4 Instances of the Abstract Results

We first validate the assumptions about our abstract logic and arithmetic:

Proposition 19

(1) Any FOL theory that extends Robinson arithmetic or the HF set theory satisfies all the axioms in our logical and arithmetical substrata (in Sects. 2.1 and 2.2).

(2) If, in addition, the theory is sound, then, together with its corresponding standard model, it also satisfies all our model-theoretic axioms (in Sect. 2.5).

In particular, point (2) shows that our discussion of standard models applies equally well to \(\mathbb {N}\) and the datatype of HF sets. (In the latter case, \({{\mathsf {Num}}}\) becomes the entire set of closed terms, so that numerals can denote arbitrary HF sets. This shows the versatility of our abstract concept of numeral.) Then we instantiate three of our main theorems:

Theorem 20

(1) Any FOL theory that extends the HF set theory with a finite set of axioms and satisfies the hypotheses of Theorems 13 and 14. Hence \(\mathcal {IT}_{1}\) (semantic version) and \(\mathcal {IT}_{2}\) hold for it.

(2) Any FOL theory that extends the HF set theory with a finite set of axioms and satisfies Theorem 14’s hypotheses. Hence \(\mathcal {IT}_{2}\) holds for it.
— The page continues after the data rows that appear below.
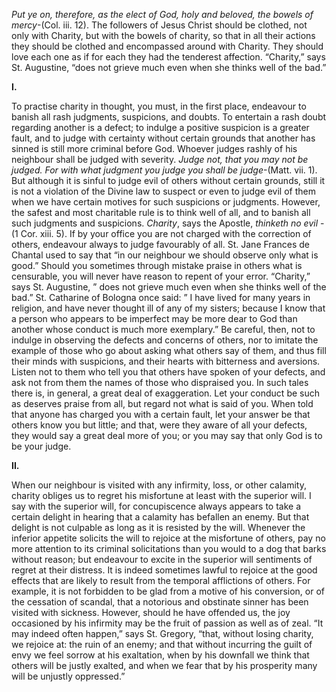 
_Put ye on, therefore, as the elect of God, holy and beloved, the bowels of mercy_-(Col. iii. 12). The followers of Jesus Christ should be clothed, not only with Charity, but with the bowels of charity, so that in all their actions they should be clothed and encompassed around with Charity. They should love each one as if for each they had the tenderest affection. “Charity,” says St. Augustine, “does not grieve much even when she thinks well of the bad.”

**I.**

To practise charity in thought, you must, in the first place, endeavour to banish all rash judgments, suspicions, and doubts. To entertain a rash doubt regarding another is a defect; to indulge a positive suspicion is a greater fault, and to judge with certainty without certain grounds that another has sinned is still more criminal before God. Whoever judges rashly of his neighbour shall be judged with severity. _Judge not, that you may not be judged. For with what judgment you judge you shall be judge_-(Matt. vii. 1). But although it is sinful to judge evil of others without certain grounds, still it is not a violation of the Divine law to suspect or even to judge evil of them when we have certain motives for such suspicions or judgments. However, the safest and most charitable rule is to think well of all, and to banish all such judgments and suspicions. _Charity_, says the Apostle, _thinketh no evil_ -(1 Cor. xiii. 5). If by your office you are not charged with the correction of others, endeavour always to judge favourably of all. St. Jane Frances de Chantal used to say that “in our neighbour we should observe only what is good.” Should you sometimes through mistake praise in others what is censurable, you will never have reason to repent of your error. “Charity,” says St. Augustine, ” does not grieve much even when she thinks well of the bad.” St. Catharine of Bologna once said: ” I have lived for many years in religion, and have never thought ill of any of my sisters; because I know that a person who appears to be imperfect may be more dear to God than another whose conduct is much more exemplary.” Be careful, then, not to indulge in observing the defects and concerns of others, nor to imitate the example of those who go about asking what others say of them, and thus fill their minds with suspicions, and their hearts with bitterness and aversions. Listen not to them who tell you that others have spoken of your defects, and ask not from them the names of those who dispraised you. In such tales there is, in general, a great deal of exaggeration. Let your conduct be such as deserves praise from all, but regard not what is said of you. When told that anyone has charged you with a certain fault, let your answer be that others know you but little; and that, were they aware of all your defects, they would say a great deal more of you; or you may say that only God is to be your judge.

**II.**

When our neighbour is visited with any infirmity, loss, or other calamity, charity obliges us to regret his misfortune at least with the superior will. I say with the superior will, for concupiscence always appears to take a certain delight in hearing that a calamity has befallen an enemy. But that delight is not culpable as long as it is resisted by the will. Whenever the inferior appetite solicits the will to rejoice at the misfortune of others, pay no more attention to its criminal solicitations than you would to a dog that barks without reason; but endeavour to excite in the superior will sentiments of regret at their distress. It is indeed sometimes lawful to rejoice at the good effects that are likely to result from the temporal afflictions of others. For example, it is not forbidden to be glad from a motive of his conversion, or of the cessation of scandal, that a notorious and obstinate sinner has been visited with sickness. However, should he have offended us, the joy occasioned by his infirmity may be the fruit of passion as well as of zeal. “It may indeed often happen,” says St. Gregory, “that, without losing charity, we rejoice at: the ruin of an enemy; and that without incurring the guilt of envy we feel sorrow at his exaltation, when by his downfall we think that others will be justly exalted, and when we fear that by his prosperity many will be unjustly oppressed.”

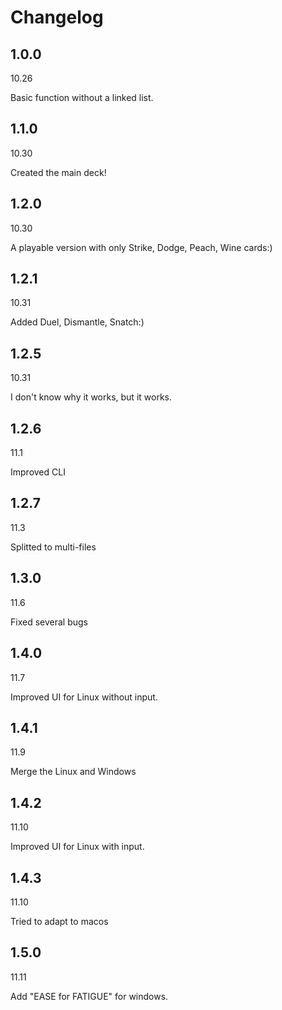 # Changelog

## 1.0.0

10.26

Basic function without a linked list.

## 1.1.0

10.30

Created the main deck!

## 1.2.0

10.30

A playable version with only Strike, Dodge, Peach, Wine cards:)

## 1.2.1

10.31

Added Duel, Dismantle, Snatch:)

## 1.2.5

10.31

I don't know why it works, but it works.

## 1.2.6

11.1

Improved CLI

## 1.2.7

11.3

Splitted to multi-files

## 1.3.0

11.6

Fixed several bugs

## 1.4.0

11.7

Improved UI for Linux without input.

## 1.4.1

11.9

Merge the Linux and Windows

## 1.4.2

11.10

Improved UI for Linux with input.

## 1.4.3

11.10

Tried to adapt to macos

## 1.5.0

11.11

Add "EASE for FATIGUE" for windows.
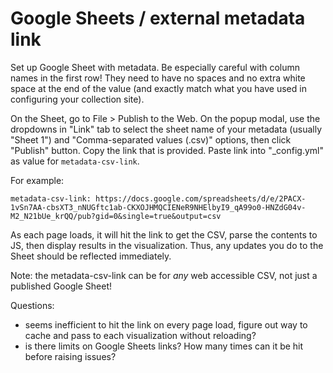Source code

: # Google Sheets / external metadata link

Set up Google Sheet with metadata.
Be especially careful with column names in the first row!
They need to have no spaces and no extra white space at the end of the value (and exactly match what you have used in configuring your collection site).

On the Sheet, go to File > Publish to the Web.
On the popup modal, use the dropdowns in "Link" tab to select the sheet name of your metadata (usually "Sheet 1") and "Comma-separated values (.csv)" options, then click "Publish" button.
Copy the link that is provided.
Paste link into "_config.yml" as value for `metadata-csv-link`.

For example: 

`metadata-csv-link: https://docs.google.com/spreadsheets/d/e/2PACX-1vSn7AA-cbsXT3_nNUGftc1ab-CKXOJHMQCIENeR9NHElbyI9_qA99o0-HNZdG04v-M2_N21bUe_krQQ/pub?gid=0&single=true&output=csv`

As each page loads, it will hit the link to get the CSV, parse the contents to JS, then display results in the visualization. 
Thus, any updates you do to the Sheet should be reflected immediately.

Note: the metadata-csv-link can be for *any* web accessible CSV, not just a published Google Sheet!

Questions: 

- seems inefficient to hit the link on every page load, figure out way to cache and pass to each visualization without reloading?
- is there limits on Google Sheets links? How many times can it be hit before raising issues?
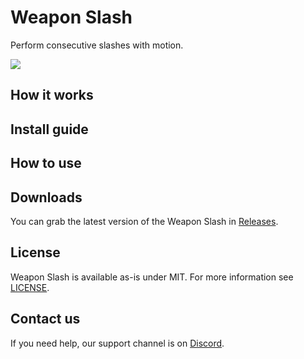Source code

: <div>
  <h1>Weapon Slash</h1>
  <p>
     Perform consecutive slashes with motion.
  </p>
  <a href="https://github.com/VRLabs/Weapon-Slash/releases/latest">
    <img src="https://img.shields.io/badge/Unity-2019.4-green.svg?style=flat-square">
  </a>
  <br />
</div>

## How it works

## Install guide

## How to use

## Downloads

You can grab the latest version of the Weapon Slash in [Releases](https://github.com/VRLabs/Weapon-Slash/releases/latest).

## License

Weapon Slash is available as-is under MIT. For more information see [LICENSE](https://github.com/VRLabs/Weapon-Slash/blob/main/LICENSE).

## Contact us

If you need help, our support channel is on [Discord](https://discord.vrlabs.dev).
These instances are heavily based on the lemmas proved by Paulson in his formalization of \(\mathcal {IT}_{1}\) and \(\mathcal {IT}_{2}\) [26, 27], who follows and corrects Świerczkowski’s detailed informal account [40]. Point (1) is a restatement of Paulson’s formalized results: theorems Goedel\(\_\)I and Goedel\(\_\)II in [27]. (His theorems also assume consistency, but that is redundant: Consistency follows from his underlying soundness assumption.)
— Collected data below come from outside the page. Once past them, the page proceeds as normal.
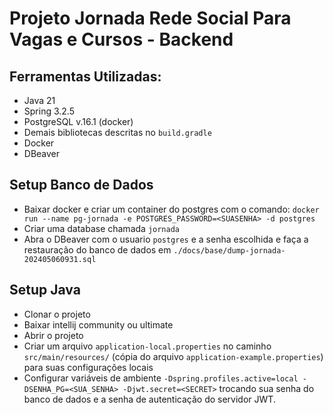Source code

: # Projeto Jornada Rede Social Para Vagas e Cursos - Backend

## Ferramentas Utilizadas: 
* Java 21
* Spring 3.2.5
* PostgreSQL v.16.1 (docker)
* Demais bibliotecas descritas no `build.gradle`
* Docker
* DBeaver

## Setup Banco de Dados
* Baixar docker e criar um container do postgres com o comando: `docker run --name pg-jornada -e POSTGRES_PASSWORD=<SUASENHA> -d postgres`
* Criar uma database chamada `jornada`
* Abra o DBeaver com o usuario `postgres` e a senha escolhida e faça a restauração do banco de dados em `./docs/base/dump-jornada-202405060931.sql`

## Setup Java
* Clonar o projeto
* Baixar intellij community ou ultimate
* Abrir o projeto
* Criar um arquivo `application-local.properties` no caminho `src/main/resources/` (cópia do arquivo `application-example.properties`) para suas configurações locais
* Configurar variáveis de ambiente `-Dspring.profiles.active=local -DSENHA_PG=<SUA_SENHA> -Djwt.secret=<SECRET>` trocando sua senha do banco de dados e a senha de autenticação do servidor JWT.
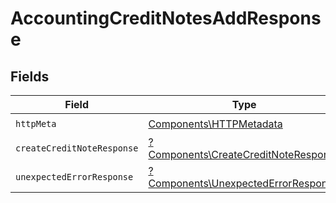 # AccountingCreditNotesAddResponse


## Fields

| Field                                                                                       | Type                                                                                        | Required                                                                                    | Description                                                                                 |
| ------------------------------------------------------------------------------------------- | ------------------------------------------------------------------------------------------- | ------------------------------------------------------------------------------------------- | ------------------------------------------------------------------------------------------- |
| `httpMeta`                                                                                  | [Components\HTTPMetadata](../../Models/Components/HTTPMetadata.md)                          | :heavy_check_mark:                                                                          | N/A                                                                                         |
| `createCreditNoteResponse`                                                                  | [?Components\CreateCreditNoteResponse](../../Models/Components/CreateCreditNoteResponse.md) | :heavy_minus_sign:                                                                          | Credit Note created                                                                         |
| `unexpectedErrorResponse`                                                                   | [?Components\UnexpectedErrorResponse](../../Models/Components/UnexpectedErrorResponse.md)   | :heavy_minus_sign:                                                                          | Unexpected error                                                                            |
By contrast, point (2) is an upgrade of Paulson’s Goedel\(\_\)II, applicable to any consistent, though possibly unsound theory. This stronger version is in fact \(\mathcal {IT}_{2}\)’s standard form, free from any model-theoretic considerations. Paulson had proved both \(\textsf {HBL}_{1}\) and \(\textsf {HBL}^{\Leftarrow }_{1}\) taking advantage of soundness, so we needed to discard \(\textsf {HBL}^{\Leftarrow }_{1}\) and re-prove \(\textsf {HBL}_{1}\) by replacing any semantic arguments with proofs within the HF calculus. We also removed all invocations of a convenient “truth implies provability for \(\varSigma \)-sentences” lemma, which depended on soundness due to Paulson’s choice of \(\varSigma \)-sentence definition.

This instantiation process has offered important feedback into the abstract results. A formal development such as ours is (largely) immune to reasoning errors, but not to missing out on useful pieces of generality. We experienced this firsthand with our assumptions about substitution. An a priori natural choice was to assume representability of the numeral substitution \({{\mathsf {Sb}}}: {{\mathsf {Fmla}}}_1 \times {{\mathsf {Num}}}\rightarrow {{\mathsf {Sen}}}\) (defined as \({{\mathsf {Sb}}}(\varphi ,n) = \varphi (n)\)), part of which means (1) . But Paulson had instead proved (2) . The key difference from (1) is that (2) applies the term encoding function \(\langle \_\rangle : {{\mathsf {Term}}}\rightarrow {{\mathsf {Num}}}\) to numerals as well (as particular terms); and since his \(\langle \_\rangle \) function is injective, it is far from the case that \(\langle n\rangle = n\) for all numerals n. Paulson’s version makes more sense than ours when building the results bottom-up: Representability should not discriminate numerals, but filter them through the encodings like other terms. However, top-down our version also made sense: It yielded the incompleteness theorems under reasonable assumptions, which do hold, by the way, for the HF set theory—even though in a bottom-up development one is unlikely to prove them. We resolved this discrepancy through a common denominator: the representability of self-substitution \({{\mathsf {S}}}: {{\mathsf {Fmla}}}_1 \rightarrow {{\mathsf {Sen}}}\) (Sect. 2.3), which made our results more general.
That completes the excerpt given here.